Ok thanks that sounds good Pat.


----------



## dekstr (Oct 23, 2007)

I've been running water that's been treated through a sodium-salt softener for months now... lol crap.


----------



## wtac (Mar 17, 2006)

The extra $$$ spent on potassium chloride (KCl) salt to recharge the resin instead of sodium chloride (NaCl), the potassium ions that are echanged for calcium and magnesium ions will not only benefit plants but for people as well .

JM2C/HTH


----------



## Darkblade48 (Jan 28, 2008)

wtac said:


> The extra $$$ spent on potassium chloride (KCl) salt to recharge the resin instead of sodium chloride (NaCl), the potassium ions that are echanged for calcium and magnesium ions will not only benefit plants but for people as well .
> 
> JM2C/HTH


Do you know where you can find these KCl salts for water softeners? I usually go to Home Depot and don't see them...or maybe I'm just blind 

Also, is the price significantly more? I don't think my parents would be willing to spend more money for my fish


----------



## pat3612 (Jan 29, 2008)

dekstr said:


> I've been running water that's been treated through a sodium-salt softener for months now... lol crap.


 Does this give your fish soft water. Pat


----------



## Darkblade48 (Jan 28, 2008)

pat3612 said:


> Does this give your fish soft water. Pat


As Pablo already mentioned, running your water through a sodium chloride based water softener will only replace the magnesium and calcium cations with sodium cations.

The TDS will actually increase, since both calcium and magnesium cations have a +2 charge, whereas sodium only has a +1 charge. In addition, since you are adding so many sodium cations to the water, it may not be very healthy for plants/fish.


----------



## wtac (Mar 17, 2006)

Darkblade48 said:


> Do you know where you can find these KCl salts for water softeners? I usually go to Home Depot and don't see them...or maybe I'm just blind
> 
> Also, is the price significantly more? I don't think my parents would be willing to spend more money for my fish


I don't recall off hand but I'll check when I'm at the various HD/Ronas for ya.


----------



## dekstr (Oct 23, 2007)

Well I was worried at first when I first started fishkeeping in September 07.

I understand pretty well how the resin exchange works, and the only answer I found online was that extra sodium in the water will be bad for your fish and plants. But personally AFAIK, I haven't seen any actualy examples of this having an adverse effect on my fish and plants--where people used sodium chloride softened water and had fish die. Maybe it shortens their life span? I don't know.

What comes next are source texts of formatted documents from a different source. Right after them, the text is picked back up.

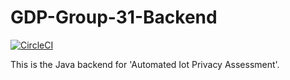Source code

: # GDP-Group-31-Backend

[![CircleCI](https://circleci.com/gh/ElliotAlexander/GDP-Group-31-Backend.svg?style=svg)](https://circleci.com/gh/ElliotAlexander/GDP-Group-31-Backend)

This is the Java backend for 'Automated Iot Privacy Assessment'. 
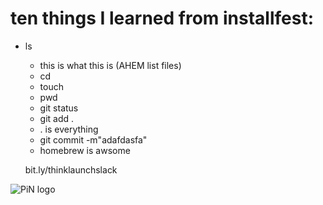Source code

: # ten things I learned from installfest:

- ls
  - this is what this is (AHEM list files)
  - cd
  - touch
  - pwd
  - git status
  - git add .
  - . is everything
  - git commit -m"adafdasfa"
  - homebrew is awsome

  bit.ly/thinklaunchslack
  
![PiN logo](http://www.winwthpin.com)


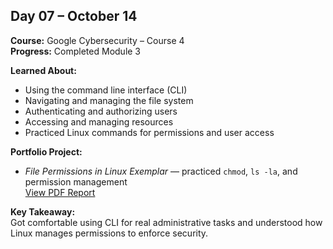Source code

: ## Day 07 – October 14

**Course:** Google Cybersecurity – Course 4  
**Progress:** Completed Module 3  

**Learned About:**
- Using the command line interface (CLI)  
- Navigating and managing the file system  
- Authenticating and authorizing users  
- Accessing and managing resources  
- Practiced Linux commands for permissions and user access  

**Portfolio Project:**  
- *File Permissions in Linux Exemplar* — practiced `chmod`, `ls -la`, and permission management  
  [View PDF Report](../linux-projects/File%20permissions%20in%20Linux%20exemplar.pdf)


**Key Takeaway:**  
Got comfortable using CLI for real administrative tasks and understood how Linux manages permissions to enforce security.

Don't quote me on this though, just my personal experience. I haven't done any comparisons with untreated tap water and softened tap water.


----------



## Darkblade48 (Jan 28, 2008)

IME, it takes time before the amount of sodium cations builds up to the point where its negative effects begin to show.

I had the water softener for several years before I started getting weird plant growth; everytime I change the water now, I just bypass the water softener, and it's been working for me.


----------



## wtac (Mar 17, 2006)

GTA tap water is, IMHO, pretty good and is suitable for keeping a wide variety of FW fish. Breeding is another story . Softened water will also help in reducing the amount of detergent used for dish and clothes washing as well shampoo and soap required to get the same "cleanliness".


----------



## pat3612 (Jan 29, 2008)

Thanks everyone Ill just reroute as my fish are used to the hard water anyway . Thanks Pat


----------